After lunch Witness 2 was brought into court, while the various
lawyers debated procedural issues, and we waited in the halls for 45 minutes.
When we were allowed in, the witness, a former gang member and current
inmate form another state, was in the witness box. A slender man, looking
younger than his years, wearing wire-rimmed glasses and a stoney expression.
He did not look happy to be there.
Witness 2 had been a gang leader in San Quentin at the time of
Sgt. Burchfield’s murder. His testimony at the trials of all three defendants
in the case — including Jarvis Masters — had been central to the prosecution’s
case. The attorneys on both sides had no clear sense of what he would say, but
in the end it was a moot point. Even though he had testified in the
original trial and had been deposed since, he stood on the Constitution’s 5th
Amendment, refusing to testify and incriminate himself. In this case, the
incrimination would not be for involvement in Sgt. Burchfield’s murder — for
which he had already been given immunity — but for risk of perjured testimony.

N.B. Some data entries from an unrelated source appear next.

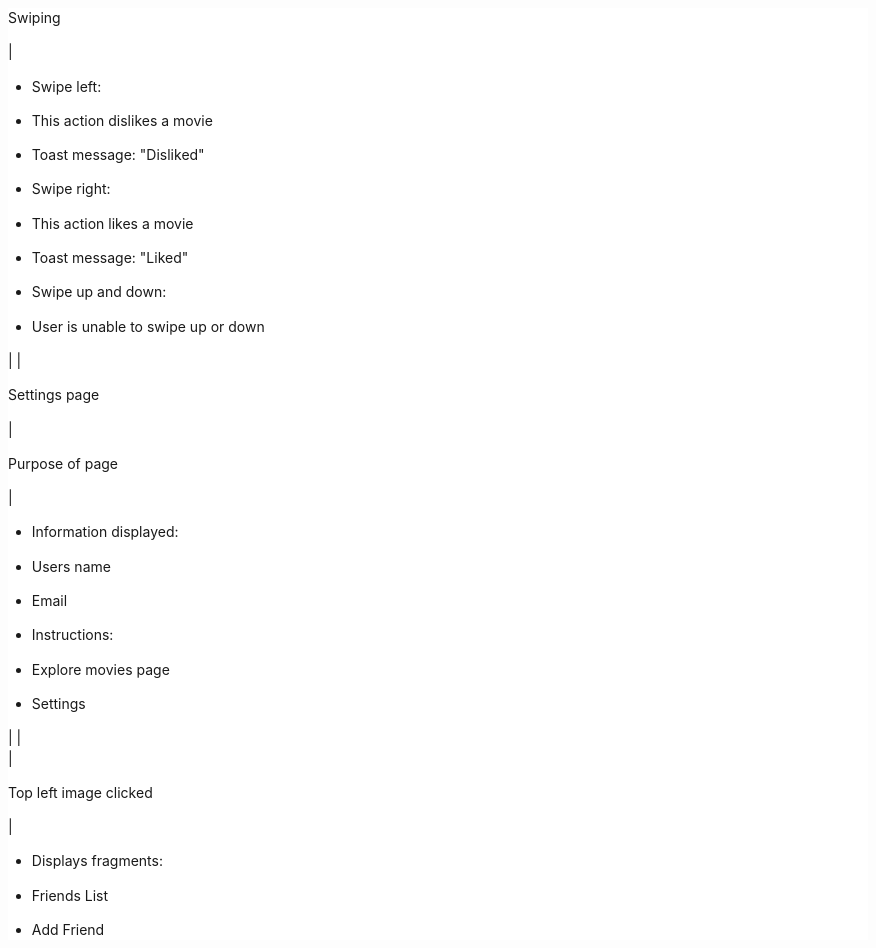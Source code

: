 Swiping

 |

-   Swipe left:

-   This action dislikes a movie

-   Toast message: "Disliked"

-   Swipe right:

-   This action likes a movie

-   Toast message: "Liked"

-   Swipe up and down:

-   User is unable to swipe up or down

 |
|

Settings page

 |

Purpose of page

 |

-   Information displayed:

-   Users name

-   Email

-   Instructions:

-   Explore movies page

-   Settings

 |
|\
 |

Top left image clicked

 |

-   Displays fragments:

-   Friends List

-   Add Friend
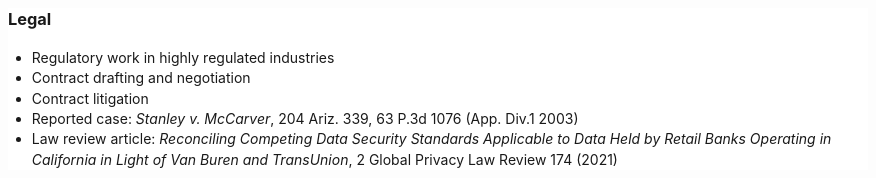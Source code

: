</td><td valign="top" width="33%">



### Legal  
- Regulatory work in highly regulated industries
- Contract drafting and negotiation
- Contract litigation
- Reported case: *Stanley v. McCarver*, 204 Ariz. 339, 63 P.3d 1076 (App. Div.1 2003)
- Law review article: *Reconciling Competing Data Security Standards Applicable to Data Held by Retail Banks Operating in California in Light of Van Buren and TransUnion*, 2 Global Privacy Law Review 174 (2021)  

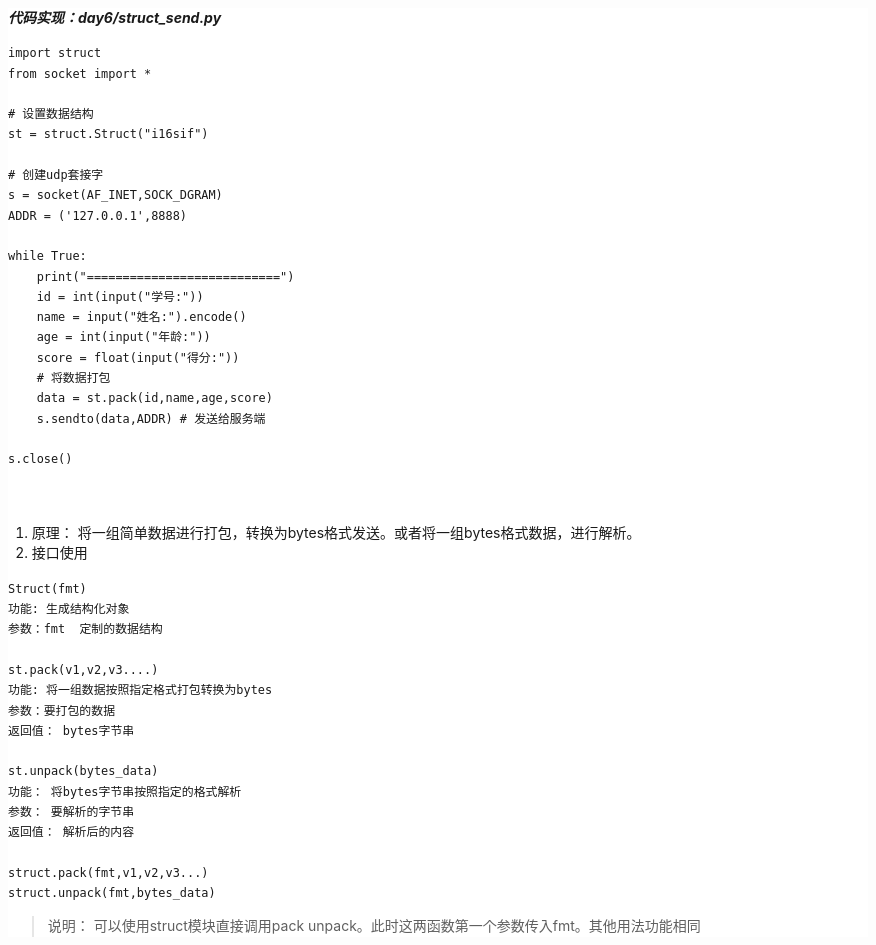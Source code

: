 ***代码实现：day6/struct_send.py***

```
import struct
from socket import *

# 设置数据结构
st = struct.Struct("i16sif")

# 创建udp套接字
s = socket(AF_INET,SOCK_DGRAM)
ADDR = ('127.0.0.1',8888)

while True:
    print("===========================")
    id = int(input("学号:"))
    name = input("姓名:").encode()
    age = int(input("年龄:"))
    score = float(input("得分:"))
    # 将数据打包
    data = st.pack(id,name,age,score)
    s.sendto(data,ADDR) # 发送给服务端

s.close()



```



1. 原理： 将一组简单数据进行打包，转换为bytes格式发送。或者将一组bytes格式数据，进行解析。
2. 接口使用

```python
Struct(fmt)
功能: 生成结构化对象
参数：fmt  定制的数据结构

st.pack(v1,v2,v3....)
功能: 将一组数据按照指定格式打包转换为bytes
参数：要打包的数据
返回值： bytes字节串

st.unpack(bytes_data)
功能： 将bytes字节串按照指定的格式解析
参数： 要解析的字节串
返回值： 解析后的内容

struct.pack(fmt,v1,v2,v3...)
struct.unpack(fmt,bytes_data)
```

> 说明： 可以使用struct模块直接调用pack unpack。此时这两函数第一个参数传入fmt。其他用法功能相同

So, his appearance, which was expected to run for the rest of the
afternoon and into tomorrow, was over in twenty minutes.
At first glance this might have seemed disappointing, but in
fact it was an important moment, undercutting the validity of his testimony at
the original trial twenty years ago.
I should note again that this is a hearing, not a trial.
In a trial, the rule is that a defendant is innocent until proven guilty
“beyond a reasonable doubt.” In an appeals hearing like this one, Jarvis
Masters has already been convicted. The burden of proof is on his legal
team, to reveal flaws, misconduct, and undisclosed evidence that undermine the
evidentiary basis of the original trial. If successful, which I believe
they will be, the result would be a new trial. Or, perhaps, the state’s
decision not even to mount a new trail since the evidence is shown to have no
substance. But this whole process will take time. Even in the best
of circumstances — and Jarvis’s case seems to be going very well — there are a
number of further stages and months, possibly years, before exoneration and
18 January 2011
The courtroom was packed again this morning. The day began
with some drama. Court was in session as we took our seats, and there was
palpable tension. When the hearing broke last Thursday, the witness (call him
Witness Z) was a former gang leader, whose testimony had been central to the
state’s 1990 case against Jarvis Masters. Having pleaded the 5th Amendment on Thursday, he was ruled “unavailable” by Judge
Duryee. Over the weekend, for reasons that are unclear, Witness Z decided
that he wished to testify after all. There was back and forth between the
judge and the Masters legal team over whether to allow him to testify,
particularly after a number of documents had been entered as evidence at the
end of Thursday, documents that he had access to over the weekend and
conceivably might have wished to rebut. Actually no one knew what he
would do. So, after a huddle, the Masters team decided not to contest the
judge’s Thursday ruling of “unavailability,” and did not call him. End of
The rest of the day was spent examining three licensed private
investigators, working for the Masters team, who had interviewed and obtained
signed declarations from Witness Z. The first of these declarations dated
from 2001. Two of the investigators, who had worked on the Masters case early
on, laying groundwork for the 1990 trial, traveled to an out-of-state prison to
interview Witness Z, who signed a statement recanting his testimony at the
original trial, clearing Jarvis of any involvement in the planning or attack
against Sgt. Burchfield. One investigator testified that Witness Z, who had no
advance notice of the purposes of their visit seemed relieved, more than ten
years later, to speak and set down the burden of his false incrimination of
In the second declaration, taken by the team’s current lead
investigator in May of 2010, Witness Z confirmed his 2001 statement in all
details. He also confirmed Witness Z’s full and willing
cooperation. All three investigators, who met with Witness Z in different
prisons, found him to be relaxed, friendly, and forthcoming with details about
gang activities within the San Quentin in 1985.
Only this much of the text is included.